I'm just posting this to blow off some steam. I'm not looking for sympathy.I don't want any advice on the subject, I don't want anyone to feel bad or say anything. I just need to type this up before I end up taking my anger out and hurting someone.
My girlfriend and I have been renting out a room from my grandma's house for almost a year now. I'm not gonna lie, we're pretty comfortable and the only bills have are rent, car loan, and car insurance. My grandma offered us a job at Burger King, she's the General Manager there. We were making pretty good money. I ended up walking out a couple months ago (completely different story, I won't get into it) and have since gotten a new job. My girlfriend is getting tired of Burger King, so I suggested to start looking for another job like I did. Her response? She doesn't think she'll make it anywhere else, she doesn't know what kind of job she'd be good at or how much money she'll make. This kind of response really irked me just for the fact that, no one really knows this until they go out and actually start looking for a job. So for the past couple of months, I've been trying to take her out and look at places. She absolutely refuses to go in anywhere else and even ask for an application. This is her normal behavior, when something life changing comes up, she gets scared and doesn't want to risk anything or even try to take a chance for a better life.
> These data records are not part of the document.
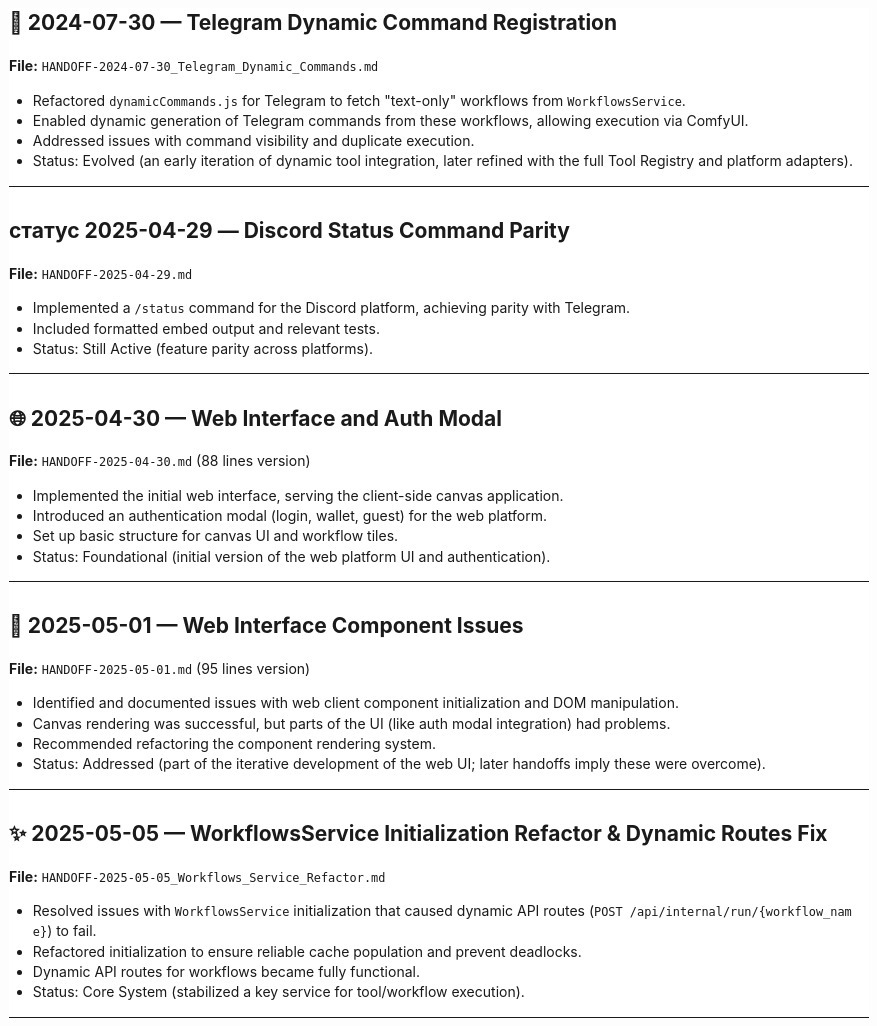 
## 💬 2024-07-30 — Telegram Dynamic Command Registration
**File:** `HANDOFF-2024-07-30_Telegram_Dynamic_Commands.md`
- Refactored `dynamicCommands.js` for Telegram to fetch "text-only" workflows from `WorkflowsService`.
- Enabled dynamic generation of Telegram commands from these workflows, allowing execution via ComfyUI.
- Addressed issues with command visibility and duplicate execution.
- Status: Evolved (an early iteration of dynamic tool integration, later refined with the full Tool Registry and platform adapters).

---

##  статус 2025-04-29 — Discord Status Command Parity
**File:** `HANDOFF-2025-04-29.md`
- Implemented a `/status` command for the Discord platform, achieving parity with Telegram.
- Included formatted embed output and relevant tests.
- Status: Still Active (feature parity across platforms).

---

## 🌐 2025-04-30 — Web Interface and Auth Modal
**File:** `HANDOFF-2025-04-30.md` (88 lines version)
- Implemented the initial web interface, serving the client-side canvas application.
- Introduced an authentication modal (login, wallet, guest) for the web platform.
- Set up basic structure for canvas UI and workflow tiles.
- Status: Foundational (initial version of the web platform UI and authentication).

---

## 🧩 2025-05-01 — Web Interface Component Issues
**File:** `HANDOFF-2025-05-01.md` (95 lines version)
- Identified and documented issues with web client component initialization and DOM manipulation.
- Canvas rendering was successful, but parts of the UI (like auth modal integration) had problems.
- Recommended refactoring the component rendering system.
- Status: Addressed (part of the iterative development of the web UI; later handoffs imply these were overcome).

---

## ✨ 2025-05-05 — WorkflowsService Initialization Refactor & Dynamic Routes Fix
**File:** `HANDOFF-2025-05-05_Workflows_Service_Refactor.md`
- Resolved issues with `WorkflowsService` initialization that caused dynamic API routes (`POST /api/internal/run/{workflow_name}`) to fail.
- Refactored initialization to ensure reliable cache population and prevent deadlocks.
- Dynamic API routes for workflows became fully functional.
- Status: Core System (stabilized a key service for tool/workflow execution).

---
An opportunity came up today. My dad found a really nice house for my girlfriend and me to live in. It's on a "contract to deed" where we pay a payment every month for 10 years and the house becomes ours. If we didn't or couldn't make payments, we simply move out of the house with no strings attached. No giant ass bank loan to worry about for the rest of our lives.
However, this would require us to move back to the city we originally left, find new jobs and keep up on a few extra bills we're not used to. And to note, this isn't something we'd be doing on our own. My dad said he'd help us out for a few months until we did get jobs and got into a routine we'd be used to. Her response? Pretty much the same thing as before, instead of just "her" it's now "us". She doesn't think I'll be able to find a job either and that I just got lucky when I found a new job after I had quit Burger King. I'm screaming "what the fuck" in my head right now. Making me feel like I'm not good enough for her or that there's no way I'd be able to support her. She won't put any faith in herself or apparently me. I've tried and tried and tried to talk to her. This is just one of the occasions where this has happened. How can she expect to make it through life if she doesn't work for it? If she doesn't work for the goals she wants or won't risk anything or even try to make progress? Because this entire year we've been living with my grandma for dirt fucking cheap, we should have been saving our money for a new car or a house or something to progress ourselves through life. But instead of taking advantage of this golden, once in a lifetime opportunity, we blew our money every fucking paycheck we blew our money on shit we didn't need.
Granted, we'd always pay our bills first, but the money after that? It usually went to our leisurely life style (or paying overdraft fees in our bank because we got a wee bit carried away occasionally, we've since closed our bank account because they were taking a lot of money away from us, but I digress). For the past couple of months I've been trying to save some money to get a better car or to fix the one up we have now. I dunno how we've been so lucky, but we have another golden opportunity to jump start our lives. We'd be getting a house of our own with very few stipulations and she doesn't think we'll make it. I asked her how long she expected to live with my grandma. She said until we could get on our own. This... this statement is what set me off. What the hell do you think is hitting you right in the face? A chance to get on our own! I lost it and finally told her that she's too scared to do anything in life. She has no faith or will power to make anything out of herself or accomplish her goals. Being the extremely sensitive and insecure girl she is, she started crying, realizing that whatever I do next could potentially screw everything up. So I did the sensible thing, stormed off to calm down and blow some steam and here I am.
Rant over. Again, I don't care if this even gets read, but I'm not looking for sympathy, advice, or even a "hang in there" kinda thing. I needed to type this up to blow some steam. I appreciate the fact that I'm a part of this community that let's people calm down and relax. And sorry if I haven't been completely activate or contributing much of anything to the forums. There's been a lot on my plate and there still is. This is only one of the problems that I'm going through and I find it extremely difficult to juggle everything at once (not to mention the depression I've sent myself in). And I've tried and tried to keep my personal problems away from you guys, I don't like pushing my problems onto other people and I feel bad enough burdening you guys with my other problems and not really chiming in on anyone else's lives.
Anyways, thanks guys. Hope you're days are going a lot better than mine and sorry if it isn't.